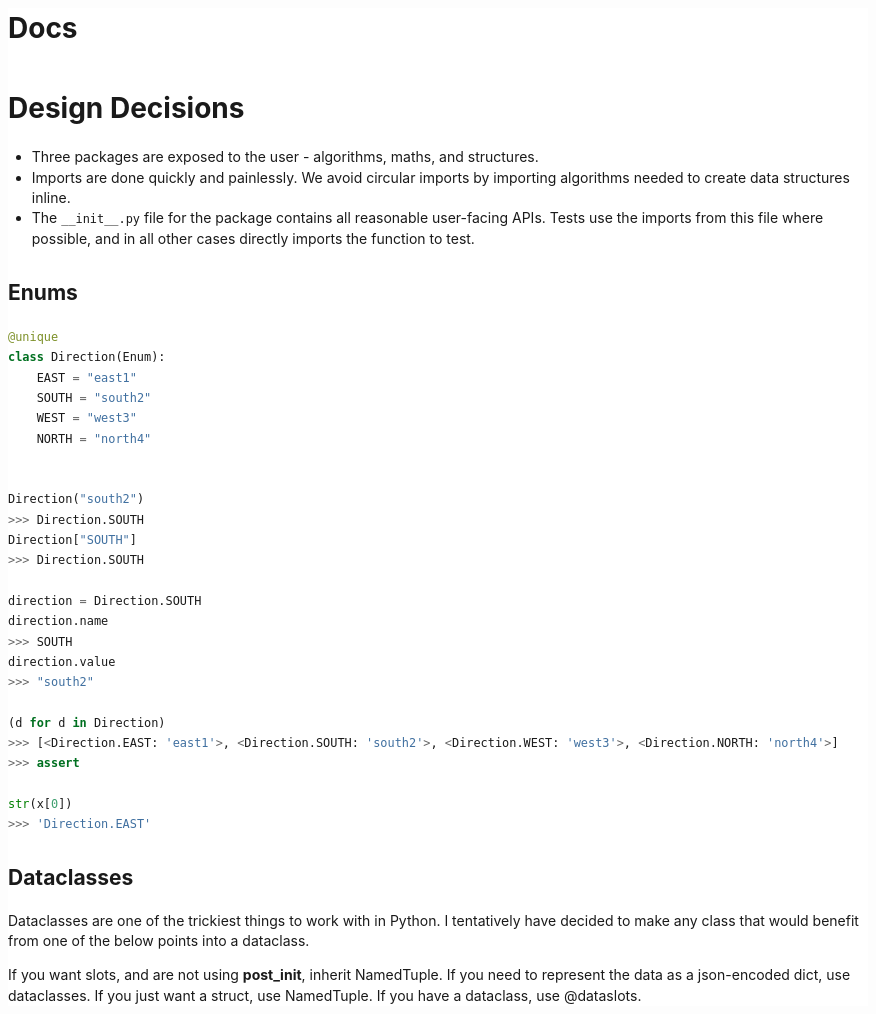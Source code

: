 # Docs

# Design Decisions

- Three packages are exposed to the user - algorithms, maths, and structures.
- Imports are done quickly and painlessly. We avoid circular imports by importing algorithms needed to create data structures inline.
- The `__init__.py` file for the package contains all reasonable user-facing APIs. Tests use the imports from this file where possible, and in all other cases directly imports the function to test.

## Enums

```python
@unique
class Direction(Enum):
    EAST = "east1"
    SOUTH = "south2"
    WEST = "west3"
    NORTH = "north4"


Direction("south2")
>>> Direction.SOUTH
Direction["SOUTH"]
>>> Direction.SOUTH

direction = Direction.SOUTH
direction.name
>>> SOUTH
direction.value
>>> "south2"

(d for d in Direction)
>>> [<Direction.EAST: 'east1'>, <Direction.SOUTH: 'south2'>, <Direction.WEST: 'west3'>, <Direction.NORTH: 'north4'>]
>>> assert

str(x[0])
>>> 'Direction.EAST'
```

## Dataclasses

Dataclasses are one of the trickiest things to work with in Python. I tentatively have decided to make any class that would benefit from one of the below points into a dataclass.

If you want slots, and are not using **post_init**, inherit NamedTuple.
If you need to represent the data as a json-encoded dict, use dataclasses.
If you just want a struct, use NamedTuple.
If you have a dataclass, use @dataslots.
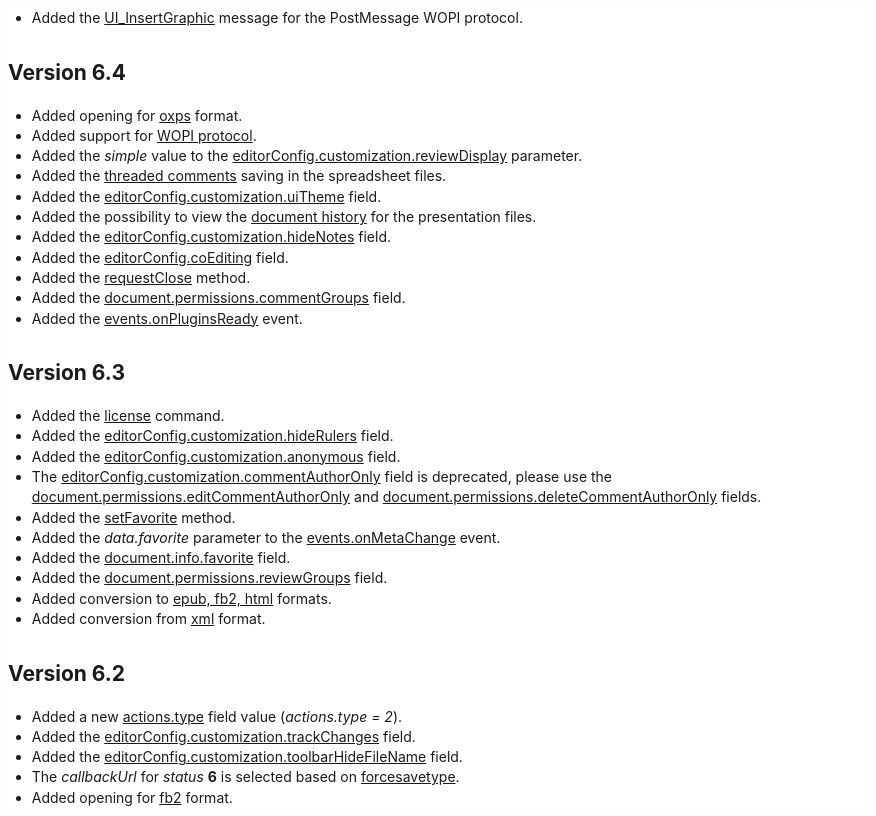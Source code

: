 - Added the [UI\_InsertGraphic](../using-wopi/postmessage.md#UI_InsertGraphic) message for the PostMessage WOPI protocol.

## Version 6.4

- Added opening for [oxps](../usage-api/config/config.md#documenttype) format.
- Added support for [WOPI protocol](../using-wopi/overview.md).
- Added the *simple* value to the [editorConfig.customization.reviewDisplay](../usage-api/config/editor/customization/customization-standard-branding.md#reviewdisplay) parameter.
- Added the [threaded comments](../get-started/how-it-works/commenting.md#threaded-comments-in-spreadsheets) saving in the spreadsheet files.
- Added the [editorConfig.customization.uiTheme](../usage-api/config/editor/customization/customization-standard-branding.md#uitheme) field.
- Added the possibility to view the [document history](../get-started/how-it-works/document-history.md) for the presentation files.
- Added the [editorConfig.customization.hideNotes](../usage-api/config/editor/customization/customization-standard-branding.md#hidenotes) field.
- Added the [editorConfig.coEditing](../usage-api/config/editor/editor.md#coediting) field.
- Added the [requestClose](../usage-api/methods.md#requestclose) method.
- Added the [document.permissions.commentGroups](../usage-api/config/document/permissions.md#commentgroups) field.
- Added the [events.onPluginsReady](../usage-api/config/events.md#onpluginsready) event.

## Version 6.3

- Added the [license](../additional-api/command-service/license.md) command.
- Added the [editorConfig.customization.hideRulers](../usage-api/config/editor/customization/customization-standard-branding.md#hiderulers) field.
- Added the [editorConfig.customization.anonymous](../usage-api/config/editor/customization/customization-standard-branding.md#anonymous) field.
- The [editorConfig.customization.commentAuthorOnly](../usage-api/config/editor/customization/customization-standard-branding.md#commentauthoronly) field is deprecated, please use the [document.permissions.editCommentAuthorOnly](../usage-api/config/document/permissions.md#editcommentauthoronly) and [document.permissions.deleteCommentAuthorOnly](../usage-api/config/document/permissions.md#deletecommentauthoronly) fields.
- Added the [setFavorite](../usage-api/methods.md#setfavorite) method.
- Added the *data.favorite* parameter to the [events.onMetaChange](../usage-api/config/events.md#onmetachange) event.
- Added the [document.info.favorite](../usage-api/config/document/info.md#favorite) field.
- Added the [document.permissions.reviewGroups](../usage-api/config/document/permissions.md#reviewgroups) field.
- Added conversion to [epub, fb2, html](../additional-api/conversion-api/conversion-tables.md#text-document-file-formats) formats.
- Added conversion from [xml](../additional-api/conversion-api/conversion-tables.md#text-document-file-formats) format.

## Version 6.2

- Added a new [actions.type](../usage-api/callback-handler.md#actions) field value (*actions.type = 2*).
- Added the [editorConfig.customization.trackChanges](../usage-api/config/editor/customization/customization-standard-branding.md#trackchanges) field.
- Added the [editorConfig.customization.toolbarHideFileName](../usage-api/config/editor/customization/customization-standard-branding.md#toolbarhidefilename) field.
- The *callbackUrl* for *status* **6** is selected based on [forcesavetype](../usage-api/callback-handler.md).
- Added opening for [fb2](../usage-api/config/config.md#documenttype) format.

### [HOW TO COMPLETE THIS TASK]
Would you print the listing above in full, exactly, but with no pictures?

### [RESULT OF THE TASK]
Source code

: # Docs

# Design Decisions

- Three packages are exposed to the user - algorithms, maths, and structures.
- Imports are done quickly and painlessly. We avoid circular imports by importing algorithms needed to create data structures inline.
- The `__init__.py` file for the package contains all reasonable user-facing APIs. Tests use the imports from this file where possible, and in all other cases directly imports the function to test.

## Enums

```python
@unique
class Direction(Enum):
    EAST = "east1"
    SOUTH = "south2"
    WEST = "west3"
    NORTH = "north4"


Direction("south2")
>>> Direction.SOUTH
Direction["SOUTH"]
>>> Direction.SOUTH

direction = Direction.SOUTH
direction.name
>>> SOUTH
direction.value
>>> "south2"

(d for d in Direction)
>>> [<Direction.EAST: 'east1'>, <Direction.SOUTH: 'south2'>, <Direction.WEST: 'west3'>, <Direction.NORTH: 'north4'>]
>>> assert

str(x[0])
>>> 'Direction.EAST'
```

## Dataclasses

Dataclasses are one of the trickiest things to work with in Python. I tentatively have decided to make any class that would benefit from one of the below points into a dataclass.

If you want slots, and are not using **post_init**, inherit NamedTuple.
If you need to represent the data as a json-encoded dict, use dataclasses.
If you just want a struct, use NamedTuple.
If you have a dataclass, use @dataslots.
Source code

: - Added the [UI\_InsertGraphic](../using-wopi/postmessage.md#UI_InsertGraphic) message for the PostMessage WOPI protocol.

## Version 6.4

- Added opening for [oxps](../usage-api/config/config.md#documenttype) format.
- Added support for [WOPI protocol](../using-wopi/overview.md).
- Added the *simple* value to the [editorConfig.customization.reviewDisplay](../usage-api/config/editor/customization/customization-standard-branding.md#reviewdisplay) parameter.
- Added the [threaded comments](../get-started/how-it-works/commenting.md#threaded-comments-in-spreadsheets) saving in the spreadsheet files.
- Added the [editorConfig.customization.uiTheme](../usage-api/config/editor/customization/customization-standard-branding.md#uitheme) field.
- Added the possibility to view the [document history](../get-started/how-it-works/document-history.md) for the presentation files.
- Added the [editorConfig.customization.hideNotes](../usage-api/config/editor/customization/customization-standard-branding.md#hidenotes) field.
- Added the [editorConfig.coEditing](../usage-api/config/editor/editor.md#coediting) field.
- Added the [requestClose](../usage-api/methods.md#requestclose) method.
- Added the [document.permissions.commentGroups](../usage-api/config/document/permissions.md#commentgroups) field.
- Added the [events.onPluginsReady](../usage-api/config/events.md#onpluginsready) event.

## Version 6.3

- Added the [license](../additional-api/command-service/license.md) command.
- Added the [editorConfig.customization.hideRulers](../usage-api/config/editor/customization/customization-standard-branding.md#hiderulers) field.
- Added the [editorConfig.customization.anonymous](../usage-api/config/editor/customization/customization-standard-branding.md#anonymous) field.
- The [editorConfig.customization.commentAuthorOnly](../usage-api/config/editor/customization/customization-standard-branding.md#commentauthoronly) field is deprecated, please use the [document.permissions.editCommentAuthorOnly](../usage-api/config/document/permissions.md#editcommentauthoronly) and [document.permissions.deleteCommentAuthorOnly](../usage-api/config/document/permissions.md#deletecommentauthoronly) fields.
- Added the [setFavorite](../usage-api/methods.md#setfavorite) method.
- Added the *data.favorite* parameter to the [events.onMetaChange](../usage-api/config/events.md#onmetachange) event.
- Added the [document.info.favorite](../usage-api/config/document/info.md#favorite) field.
- Added the [document.permissions.reviewGroups](../usage-api/config/document/permissions.md#reviewgroups) field.
- Added conversion to [epub, fb2, html](../additional-api/conversion-api/conversion-tables.md#text-document-file-formats) formats.
- Added conversion from [xml](../additional-api/conversion-api/conversion-tables.md#text-document-file-formats) format.

## Version 6.2

- Added a new [actions.type](../usage-api/callback-handler.md#actions) field value (*actions.type = 2*).
- Added the [editorConfig.customization.trackChanges](../usage-api/config/editor/customization/customization-standard-branding.md#trackchanges) field.
- Added the [editorConfig.customization.toolbarHideFileName](../usage-api/config/editor/customization/customization-standard-branding.md#toolbarhidefilename) field.
- The *callbackUrl* for *status* **6** is selected based on [forcesavetype](../usage-api/callback-handler.md).
- Added opening for [fb2](../usage-api/config/config.md#documenttype) format.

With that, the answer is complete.